Rodney Whitaker: When We Find Ourselves Alone
Author: Tony Hall
View record and artist detailsRecord and Artist Details
Musicians: |
Rodney Whitaker (b) |
Label: |
Mack Avenue |
Magazine Review Date: |
February/2015 |
Catalogue Number: |
MAC 1088 |
RecordDate: |
date not stated |
Detroit-born Rodney Whitaker, 46, is still one of our music's most respected bassists. After working with the underappreciated Terence Blanchard-Donald Harrison group, he – along with Antonio Hart and drummer Gregory Hutchinson – were among the young lions of the early 1990s in Roy Hargrove's Quintet. They appeared in London a lot and this writer remembers spending time with Antonio Hart, whose first big gig this was.
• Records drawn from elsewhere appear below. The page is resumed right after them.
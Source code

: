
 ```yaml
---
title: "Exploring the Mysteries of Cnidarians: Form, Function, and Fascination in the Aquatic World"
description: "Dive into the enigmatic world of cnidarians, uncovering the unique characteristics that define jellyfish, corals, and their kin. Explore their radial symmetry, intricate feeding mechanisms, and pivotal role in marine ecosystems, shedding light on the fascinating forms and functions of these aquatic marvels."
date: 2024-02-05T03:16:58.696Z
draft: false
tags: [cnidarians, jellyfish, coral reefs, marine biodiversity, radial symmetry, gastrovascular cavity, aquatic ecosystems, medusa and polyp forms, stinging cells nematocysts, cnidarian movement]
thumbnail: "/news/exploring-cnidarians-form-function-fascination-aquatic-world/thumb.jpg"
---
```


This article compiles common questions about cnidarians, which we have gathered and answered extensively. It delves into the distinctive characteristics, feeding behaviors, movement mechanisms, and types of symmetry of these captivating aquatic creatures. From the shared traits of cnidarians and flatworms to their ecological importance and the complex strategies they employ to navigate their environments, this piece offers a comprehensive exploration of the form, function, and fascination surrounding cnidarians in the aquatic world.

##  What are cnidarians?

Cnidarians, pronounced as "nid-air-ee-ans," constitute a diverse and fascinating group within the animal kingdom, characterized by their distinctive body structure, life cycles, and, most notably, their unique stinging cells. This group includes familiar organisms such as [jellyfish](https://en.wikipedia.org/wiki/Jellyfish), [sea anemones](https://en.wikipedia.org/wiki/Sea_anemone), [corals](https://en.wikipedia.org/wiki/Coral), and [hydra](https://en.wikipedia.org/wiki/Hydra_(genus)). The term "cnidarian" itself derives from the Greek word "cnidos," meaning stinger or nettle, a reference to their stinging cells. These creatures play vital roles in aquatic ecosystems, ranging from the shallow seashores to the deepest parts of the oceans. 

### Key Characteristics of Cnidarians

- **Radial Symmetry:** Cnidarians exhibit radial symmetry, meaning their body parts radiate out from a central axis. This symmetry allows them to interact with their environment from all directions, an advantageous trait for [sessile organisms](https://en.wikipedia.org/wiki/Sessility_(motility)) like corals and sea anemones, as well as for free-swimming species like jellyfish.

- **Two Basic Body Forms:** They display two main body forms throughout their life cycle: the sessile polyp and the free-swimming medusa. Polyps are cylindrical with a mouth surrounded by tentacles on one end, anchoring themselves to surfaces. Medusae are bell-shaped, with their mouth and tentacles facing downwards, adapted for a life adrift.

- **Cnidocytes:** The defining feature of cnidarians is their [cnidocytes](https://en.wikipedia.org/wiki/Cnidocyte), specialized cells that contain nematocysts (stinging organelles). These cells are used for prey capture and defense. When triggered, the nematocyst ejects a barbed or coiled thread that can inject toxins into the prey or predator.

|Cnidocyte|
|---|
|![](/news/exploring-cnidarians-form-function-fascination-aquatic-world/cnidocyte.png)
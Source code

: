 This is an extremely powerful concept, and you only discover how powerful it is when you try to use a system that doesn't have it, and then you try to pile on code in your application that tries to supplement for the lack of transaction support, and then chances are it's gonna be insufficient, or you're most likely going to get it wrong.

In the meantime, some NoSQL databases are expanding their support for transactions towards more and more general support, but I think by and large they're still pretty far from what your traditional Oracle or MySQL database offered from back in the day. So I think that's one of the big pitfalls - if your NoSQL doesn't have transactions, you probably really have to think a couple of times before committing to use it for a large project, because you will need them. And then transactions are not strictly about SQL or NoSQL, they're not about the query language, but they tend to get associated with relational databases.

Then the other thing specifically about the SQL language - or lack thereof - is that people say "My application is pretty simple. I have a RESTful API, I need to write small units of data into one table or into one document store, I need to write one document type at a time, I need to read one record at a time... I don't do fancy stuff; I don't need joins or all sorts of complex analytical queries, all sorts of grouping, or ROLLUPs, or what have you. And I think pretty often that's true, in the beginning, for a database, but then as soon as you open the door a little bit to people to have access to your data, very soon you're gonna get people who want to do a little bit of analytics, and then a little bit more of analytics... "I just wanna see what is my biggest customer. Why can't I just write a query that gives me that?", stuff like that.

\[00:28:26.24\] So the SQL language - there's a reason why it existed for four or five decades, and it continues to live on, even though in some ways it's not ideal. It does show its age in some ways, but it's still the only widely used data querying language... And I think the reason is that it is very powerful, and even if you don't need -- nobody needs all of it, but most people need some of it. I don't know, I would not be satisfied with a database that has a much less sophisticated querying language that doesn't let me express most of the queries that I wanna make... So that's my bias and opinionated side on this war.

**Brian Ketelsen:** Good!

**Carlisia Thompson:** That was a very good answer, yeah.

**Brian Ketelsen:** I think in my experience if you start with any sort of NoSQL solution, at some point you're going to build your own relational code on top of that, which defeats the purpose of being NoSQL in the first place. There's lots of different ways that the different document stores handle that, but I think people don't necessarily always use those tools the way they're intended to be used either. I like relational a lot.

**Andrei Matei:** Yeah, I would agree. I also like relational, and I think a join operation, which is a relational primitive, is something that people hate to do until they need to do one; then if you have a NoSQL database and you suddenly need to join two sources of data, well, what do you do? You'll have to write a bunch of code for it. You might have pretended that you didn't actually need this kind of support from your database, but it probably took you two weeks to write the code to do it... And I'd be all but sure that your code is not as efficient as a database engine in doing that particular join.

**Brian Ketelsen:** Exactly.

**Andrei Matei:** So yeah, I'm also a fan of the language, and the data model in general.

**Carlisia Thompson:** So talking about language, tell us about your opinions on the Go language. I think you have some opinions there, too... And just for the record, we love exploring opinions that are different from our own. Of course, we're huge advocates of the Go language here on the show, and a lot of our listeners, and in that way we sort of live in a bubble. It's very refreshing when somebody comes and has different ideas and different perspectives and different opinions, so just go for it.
In those days, he counted his lucky stars when he managed to get from A to B in his solos. Twenty years on, he has become one of the jazz world's most fluent saxophonists, with a striking tone and, on soprano, an astonishing purity of sound that, on Whitaker's pretty ballad ‘Jamerson's Lullaby’, could easily be mistaken for the human voice (long notes, beautifully played.) Bruce Barth, who ironically started out in Blanchard's Quartet, is always worth hearing and is in top form harmonically and rhythmically, with a particularly arresting solo on the title track and the gospel-hued ‘Lost in You Again’. Relaxed swing is the thing on this easy-paced straightahead album, with Hutchinson's tasteful crisp fills perfectly complementing everything. Five of the tracks feature the equally pure voice of Rodney's young daughter Rockelle Fortin, who gives ‘Autumn Leaves’ in particular an innocent freshness. No new groundbreaker, but very good of its genre.